- **Problem**
Once you have read the entries, please say how many lines hold the string "stranga", giving the number only.

[Listed records — start]

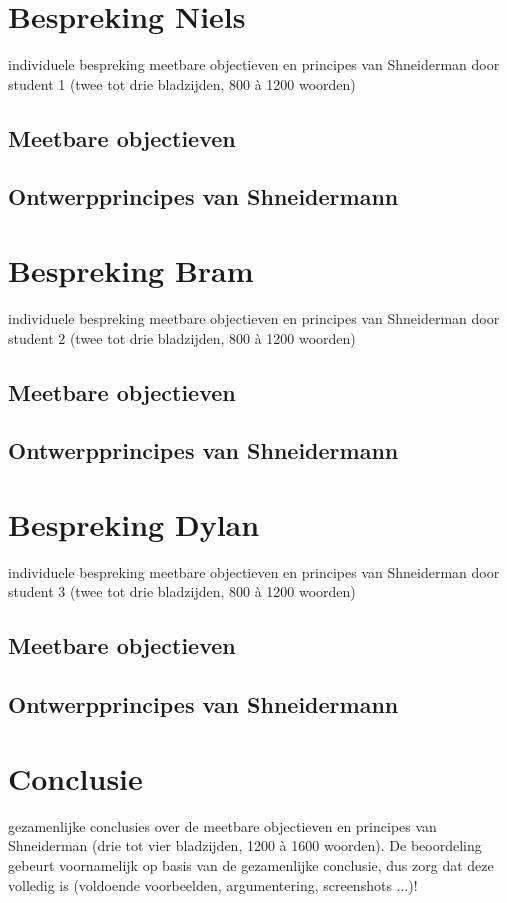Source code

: \documentclass[11pt]{article}
\begin{document}
\section{Bespreking Niels}
individuele bespreking meetbare objectieven en principes van Shneiderman door student 1 (twee tot drie bladzijden, 800 à 1200 woorden)
\subsection{Meetbare objectieven}
\subsection{Ontwerpprincipes van Shneidermann}
\newpage

\section{Bespreking Bram}
individuele bespreking meetbare objectieven en principes van Shneiderman door student 2 (twee tot drie bladzijden, 800 à 1200 woorden)
\subsection{Meetbare objectieven}
\subsection{Ontwerpprincipes van Shneidermann}
\newpage

\section{Bespreking Dylan}
individuele bespreking meetbare objectieven en principes van Shneiderman door student 3 (twee tot drie bladzijden, 800 à 1200 woorden)
\subsection{Meetbare objectieven}
\subsection{Ontwerpprincipes van Shneidermann}
\newpage


\section{Conclusie}
gezamenlijke conclusies over de meetbare objectieven en principes van Shneiderman (drie tot vier bladzijden, 1200 à 1600 woorden). De beoordeling gebeurt voornamelijk op basis van de gezamenlijke conclusie, dus zorg dat deze volledig is (voldoende voorbeelden, argumentering, screenshots ...)!
\newpage
\end{document}
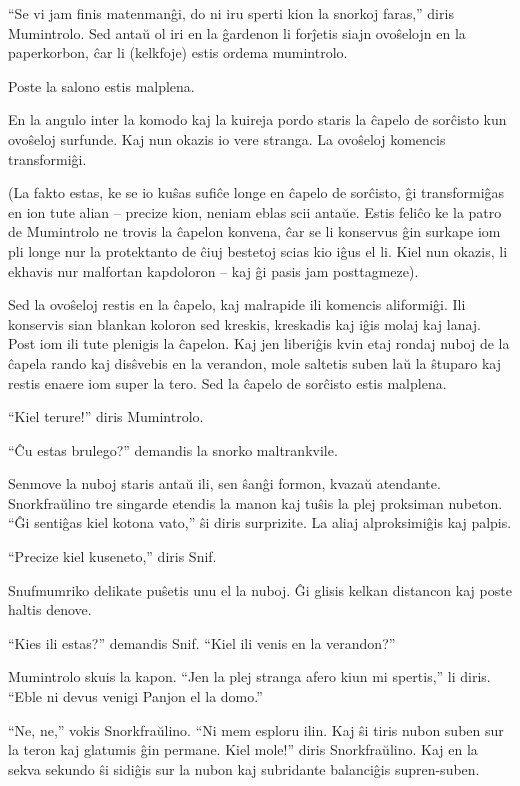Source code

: ``Se vi jam finis matenmanĝi, do ni iru sperti kion la snorkoj faras,'' diris Mumintrolo. Sed antaŭ ol iri en la ĝardenon li forĵetis siajn ovoŝelojn en la paperkorbon, ĉar li (kelkfoje) estis ordema mumintrolo.

Poste la salono estis malplena.

En la angulo inter la komodo kaj la kuireja pordo staris la ĉapelo de sorĉisto kun ovoŝeloj surfunde. Kaj nun okazis io vere stranga. La ovoŝeloj komencis transformiĝi.

(La fakto estas, ke se io kuŝas sufiĉe longe en ĉapelo de sorĉisto, ĝi transformiĝas en ion tute alian -- precize kion, neniam eblas scii antaŭe. Estis feliĉo ke la patro de Mumintrolo ne trovis la ĉapelon konvena, ĉar se li konservus ĝin surkape iom pli longe nur la protektanto de ĉiuj bestetoj scias kio iĝus el li. Kiel nun okazis, li ekhavis nur malfortan kapdoloron -- kaj ĝi pasis jam posttagmeze).

Sed la ovoŝeloj restis en la ĉapelo, kaj malrapide ili komencis aliformiĝi. Ili konservis sian blankan koloron sed kreskis, kreskadis kaj iĝis molaj kaj lanaj. Post iom ili tute plenigis la ĉapelon. Kaj jen liberiĝis kvin etaj rondaj nuboj de la ĉapela rando kaj disŝvebis en la verandon, mole saltetis suben laŭ la ŝtuparo kaj restis enaere iom super la tero. Sed la ĉapelo de sorĉisto estis malplena.

``Kiel terure!'' diris Mumintrolo.

``Ĉu estas brulego?'' demandis la snorko maltrankvile.

Senmove la nuboj staris antaŭ ili, sen ŝanĝi formon, kvazaŭ atendante. Snorkfraŭlino tre singarde etendis la manon kaj tuŝis la plej proksiman nubeton. ``Ĝi sentiĝas kiel kotona vato,'' ŝi diris surprizite. La aliaj alproksimiĝis kaj palpis.

``Precize kiel kuseneto,'' diris Snif.

Snufmumriko delikate puŝetis unu el la nuboj. Ĝi glisis kelkan distancon kaj poste haltis denove.

``Kies ili estas?'' demandis Snif. ``Kiel ili venis en la verandon?''

Mumintrolo skuis la kapon. ``Jen la plej stranga afero kiun mi spertis,'' li diris. ``Eble ni devus venigi Panjon el la domo.''

``Ne, ne,'' vokis Snorkfraŭlino. ``Ni mem esploru ilin. Kaj ŝi tiris nubon suben sur la teron kaj glatumis ĝin permane. Kiel mole!'' diris Snorkfraŭlino. Kaj en la sekva sekundo ŝi sidiĝis sur la nubon kaj subridante balanciĝis supren-suben.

[Listed records — finish]

- **Task solution**
2